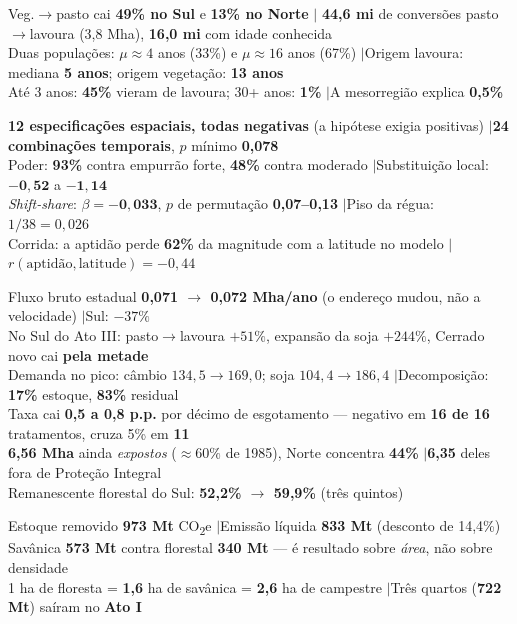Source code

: Veg.$\to$pasto cai \textbf{49\% no Sul} e \textbf{13\% no Norte} \quad$|$\quad
\textbf{44,6 mi} de conversões pasto$\to$lavoura (3,8 Mha), \textbf{16,0 mi} com
idade conhecida \\
Duas populações: $\mu \approx 4$ anos (33\%) e $\mu \approx 16$ anos (67\%)
\quad$|$\quad Origem lavoura: mediana \textbf{5 anos}; origem vegetação:
\textbf{13 anos} \\
Até 3 anos: \textbf{45\%} vieram de lavoura; 30+ anos: \textbf{1\%}
\quad$|$\quad A mesorregião explica \textbf{0,5\%}

\textbf{12 especificações espaciais, todas negativas} (a hipótese exigia
positivas) \quad$|$\quad \textbf{24 combinações temporais}, $p$ mínimo
\textbf{0,078} \\
Poder: \textbf{93\%} contra empurrão forte, \textbf{48\%} contra moderado
\quad$|$\quad Substituição local: $\mathbf{-0{,}52}$ a $\mathbf{-1{,}14}$ \\
\emph{Shift-share}: $\beta = \mathbf{-0{,}033}$, $p$ de permutação
\textbf{0,07--0,13} \quad$|$\quad Piso da régua: $1/38 = 0{,}026$ \\
Corrida: a aptidão perde \textbf{62\%} da magnitude com a latitude no modelo
\quad$|$\quad $r(\text{aptidão}, \text{latitude}) = -0{,}44$

Fluxo bruto estadual \textbf{0,071 $\to$ 0,072 Mha/ano} (o endereço mudou, não a
velocidade) \quad$|$\quad Sul: $-37\%$ \\
No Sul do Ato III: pasto$\to$lavoura \textbf{$+51\%$}, expansão da soja
\textbf{$+244\%$}, Cerrado novo cai \textbf{pela metade} \\
Demanda no pico: câmbio $134{,}5 \to 169{,}0$; soja $104{,}4 \to 186{,}4$
\quad$|$\quad Decomposição: \textbf{17\%} estoque, \textbf{83\%} residual \\
Taxa cai \textbf{0,5 a 0,8 p.p.} por décimo de esgotamento --- negativo em
\textbf{16 de 16} tratamentos, cruza 5\% em \textbf{11} \\
\textbf{6,56 Mha} ainda \emph{expostos} ($\approx 60\%$ de 1985), Norte concentra
\textbf{44\%} \quad$|$\quad \textbf{6,35} deles fora de Proteção Integral \\
Remanescente florestal do Sul: \textbf{52,2\% $\to$ 59,9\%} (três quintos)

Estoque removido \textbf{973 Mt} CO\textsubscript{2}e \quad$|$\quad Emissão
líquida \textbf{833 Mt} (desconto de 14,4\%) \\
Savânica \textbf{573 Mt} contra florestal \textbf{340 Mt} --- é resultado sobre
\emph{área}, não sobre densidade \\
1 ha de floresta = \textbf{1,6} ha de savânica = \textbf{2,6} ha de campestre
\quad$|$\quad Três quartos (\textbf{722 Mt}) saíram no \textbf{Ato I}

═══

EXERCISE AIM
Among the records above, repeat exactly the line with "Cerrado novo cai", the line with "sobre densidade \\", and every line in between, and only those.

SOLUTION TO THIS TASK
\textbf{$+244\%$}, Cerrado novo cai \textbf{pela metade} \\
Demanda no pico: câmbio $134{,}5 \to 169{,}0$; soja $104{,}4 \to 186{,}4$
\quad$|$\quad Decomposição: \textbf{17\%} estoque, \textbf{83\%} residual \\
Taxa cai \textbf{0,5 a 0,8 p.p.} por décimo de esgotamento --- negativo em
\textbf{16 de 16} tratamentos, cruza 5\% em \textbf{11} \\
\textbf{6,56 Mha} ainda \emph{expostos} ($\approx 60\%$ de 1985), Norte concentra
\textbf{44\%} \quad$|$\quad \textbf{6,35} deles fora de Proteção Integral \\
Remanescente florestal do Sul: \textbf{52,2\% $\to$ 59,9\%} (três quintos)

Estoque removido \textbf{973 Mt} CO\textsubscript{2}e \quad$|$\quad Emissão
líquida \textbf{833 Mt} (desconto de 14,4\%) \\
Savânica \textbf{573 Mt} contra florestal \textbf{340 Mt} --- é resultado sobre
\emph{área}, não sobre densidade \\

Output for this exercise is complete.